● TASK DETAILS: Please copy each line below that contains the word "middle".
*** RECORDS TO USE Section Begins ***
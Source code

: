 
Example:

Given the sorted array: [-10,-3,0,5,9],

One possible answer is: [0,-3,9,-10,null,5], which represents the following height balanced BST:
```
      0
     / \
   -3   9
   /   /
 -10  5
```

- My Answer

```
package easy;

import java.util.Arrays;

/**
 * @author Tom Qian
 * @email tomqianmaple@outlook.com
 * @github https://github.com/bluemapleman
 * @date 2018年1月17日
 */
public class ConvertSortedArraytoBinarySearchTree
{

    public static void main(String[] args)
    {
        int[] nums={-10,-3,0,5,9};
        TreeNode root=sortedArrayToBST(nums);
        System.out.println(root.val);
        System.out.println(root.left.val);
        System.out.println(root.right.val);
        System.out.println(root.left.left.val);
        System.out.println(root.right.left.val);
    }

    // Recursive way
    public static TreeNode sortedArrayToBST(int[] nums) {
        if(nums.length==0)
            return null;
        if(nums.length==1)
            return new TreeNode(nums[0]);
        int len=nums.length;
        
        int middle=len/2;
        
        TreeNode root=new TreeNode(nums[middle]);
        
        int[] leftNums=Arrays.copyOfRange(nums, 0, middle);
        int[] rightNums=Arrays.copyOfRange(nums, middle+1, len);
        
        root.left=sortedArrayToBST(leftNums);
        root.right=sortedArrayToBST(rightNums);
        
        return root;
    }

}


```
*** RECORDS TO USE Section Ends ***
● WORKED SOLUTION:
        int middle=len/2;
        TreeNode root=new TreeNode(nums[middle]);
        int[] leftNums=Arrays.copyOfRange(nums, 0, middle);
        int[] rightNums=Arrays.copyOfRange(nums, middle+1, len);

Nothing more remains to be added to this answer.